Every line that holds the word "collected" needs to be copied from the data below.

▽

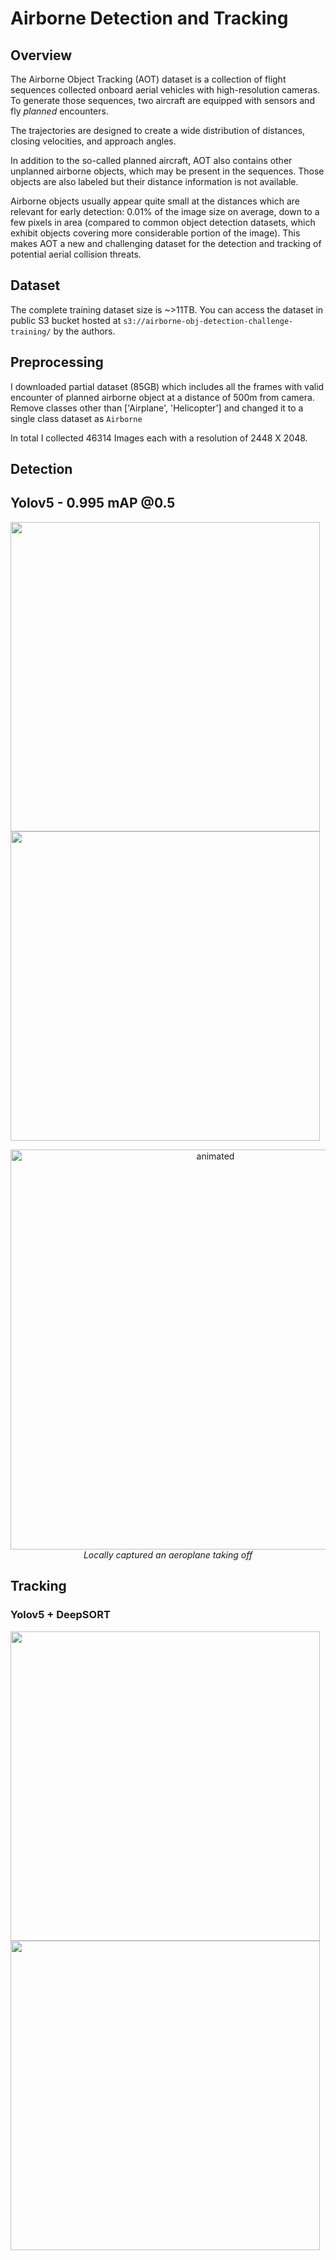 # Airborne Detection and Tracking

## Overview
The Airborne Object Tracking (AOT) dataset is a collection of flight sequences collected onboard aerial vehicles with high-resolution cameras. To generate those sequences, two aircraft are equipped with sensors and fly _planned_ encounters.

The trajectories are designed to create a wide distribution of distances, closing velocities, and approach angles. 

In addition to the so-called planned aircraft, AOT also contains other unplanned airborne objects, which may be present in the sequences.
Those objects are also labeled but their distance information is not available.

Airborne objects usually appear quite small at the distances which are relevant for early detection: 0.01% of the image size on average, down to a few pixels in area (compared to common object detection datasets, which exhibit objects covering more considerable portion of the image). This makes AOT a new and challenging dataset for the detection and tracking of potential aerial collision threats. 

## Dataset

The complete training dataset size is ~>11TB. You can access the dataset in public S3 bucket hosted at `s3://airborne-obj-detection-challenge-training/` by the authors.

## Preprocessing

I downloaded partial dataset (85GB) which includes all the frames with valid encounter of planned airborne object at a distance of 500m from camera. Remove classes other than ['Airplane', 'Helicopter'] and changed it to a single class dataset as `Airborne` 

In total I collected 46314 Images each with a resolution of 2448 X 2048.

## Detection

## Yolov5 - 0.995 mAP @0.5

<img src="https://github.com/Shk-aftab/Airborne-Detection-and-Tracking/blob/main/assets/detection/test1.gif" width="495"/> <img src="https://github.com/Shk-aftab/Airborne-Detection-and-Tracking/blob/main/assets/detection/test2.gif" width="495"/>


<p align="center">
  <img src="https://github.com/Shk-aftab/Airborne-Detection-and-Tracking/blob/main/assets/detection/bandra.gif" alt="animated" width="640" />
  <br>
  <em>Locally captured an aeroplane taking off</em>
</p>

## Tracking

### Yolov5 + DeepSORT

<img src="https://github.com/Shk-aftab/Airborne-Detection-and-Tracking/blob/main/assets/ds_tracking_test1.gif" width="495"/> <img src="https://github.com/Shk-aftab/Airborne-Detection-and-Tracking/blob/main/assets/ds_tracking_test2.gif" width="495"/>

△
▽

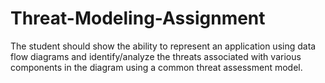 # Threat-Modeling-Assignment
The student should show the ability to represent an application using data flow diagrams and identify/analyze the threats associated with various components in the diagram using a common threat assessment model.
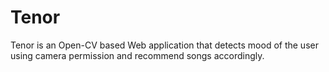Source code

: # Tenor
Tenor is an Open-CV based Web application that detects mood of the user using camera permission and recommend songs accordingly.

△

◆ Answer to this problem
The Airborne Object Tracking (AOT) dataset is a collection of flight sequences collected onboard aerial vehicles with high-resolution cameras. To generate those sequences, two aircraft are equipped with sensors and fly _planned_ encounters.
In total I collected 46314 Images each with a resolution of 2448 X 2048.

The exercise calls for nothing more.